Pseudo pitch synchronous analysis of speech with applications to speaker recognition

  • Authors:
  • R. D. Zilca;B. Kingsbury;J. Navratil;G. N. Ramaswamy

  • Affiliations:
  • IBM T. J. Watson Res. Center, Yorktown Heights, NY, USA;-;-;-

  • Venue:
  • IEEE Transactions on Audio, Speech, and Language Processing
  • Year:
  • 2006

Quantified Score

Hi-index 0.00

Visualization

Abstract

The fine spectral structure related to pitch information is conveyed in Mel cepstral features, with variations in pitch causing variations in the features. For speaker recognition systems, this phenomenon, known as "pitch mismatch" between training and testing, can increase error rates. Likewise, pitch-related variability may potentially increase error rates in speech recognition systems for languages such as English in which pitch does not carry phonetic information.

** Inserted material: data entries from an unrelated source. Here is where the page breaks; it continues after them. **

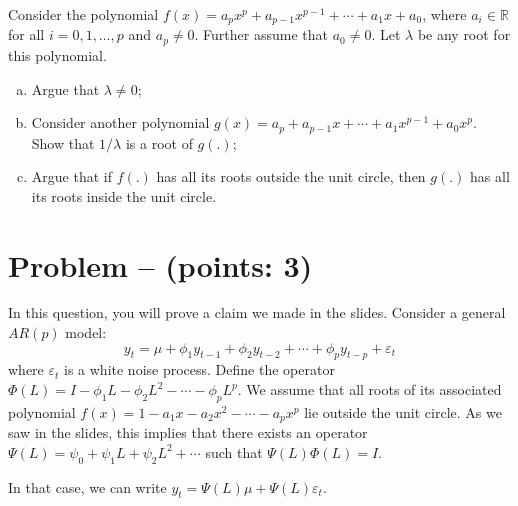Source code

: \documentclass[11pt]{article}
\theoremstyle{definition}
\newcounter{problem}
\renewcommand{\theproblem}{\arabic{problem}}
\newcommand{\problem}[1]{
	\stepcounter{problem}
	\section*{Problem \theproblem{} -- (points: #1)}
}
\begin{document}
Consider the polynomial $f(x) = a_p x^p + a_{p-1} x^{p-1} + \cdots + a_1 x + a_0$, where $a_i \in \mathbb{R}$ for all $i = 0, 1, \ldots, p$ and $a_p \neq 0$. Further assume that $a_0 \neq 0$. Let $\lambda$ be any root for this polynomial.

\begin{enumerate}[a)]
	\item Argue that $\lambda \neq 0$;
	\item Consider another polynomial $g(x) = a_p + a_{p-1} x + \cdots + a_1 x^{p-1} + a_0 x^p$. Show that $1/\lambda$ is a root of $g(.)$;
	\item Argue that if $f(.)$ has all its roots outside the unit circle, then $g(.)$ has all its roots inside the unit circle.
\end{enumerate}

\problem{3}
In this question, you will prove a claim we made in the slides. Consider a general $AR(p)$ model:
\begin{equation*}
y_t = \mu + \phi_1 y_{t-1} + \phi_2 y_{t-2} + \cdots + \phi_p y_{t-p} + \varepsilon_t	
\end{equation*}
where $\varepsilon_t$ is a white noise process. Define the operator $\Phi(L) = I - \phi_1 L - \phi_2 L^2 - \cdots - \phi_p L^p$. We assume that all roots of its associated polynomial $f(x) = 1 - a_1x - a_2x^2 - \cdots - a_px^p$ lie outside the unit circle. As we saw in the slides, this implies that there exists an operator $\Psi(L) = \psi_0 + \psi_1 L + \psi_2 L^2 + \cdots$ such that $\Psi(L)\Phi(L) = I$.

In that case, we can write $y_t = \Psi(L)\mu + \Psi(L)\varepsilon_t$.
\end{document}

In addition, for both speech recognition and speaker recognition systems, the parsing of the raw speech signal into frames is traditionally performed using a constant frame size and a constant frame offset, without aligning the frames to the natural pitch cycles. As a result the power spectral estimation that is done as part of the Mel cepstral computation may include artifacts. Pitch synchronous methods have addressed this problem in the past, at the expense of adding some complexity by using a variable frame size and/or offset. This paper introduces Pseudo Pitch Synchronous (PPS) signal processing procedures that attempt to align each individual frame to its natural cycle and avoid truncation of pitch cycles while still using constant frame size and frame offset, in an effort to address the above problems. Text independent speaker recognition experiments performed on NIST speaker recognition tasks demonstrate a performance improvement when the scores produced by systems using PPS are fused with traditional speaker recognition scores. In addition, a better distribution of errors across trials may be obtained for similar error rates, and some insight regarding of role of the fundamental frequency in speaker recognition is revealed. Speech recognition experiments run on the Aurora-2 noisy digits task also show improved robustness and better accuracy for extremely low signal-to-noise ratio (SNR) data.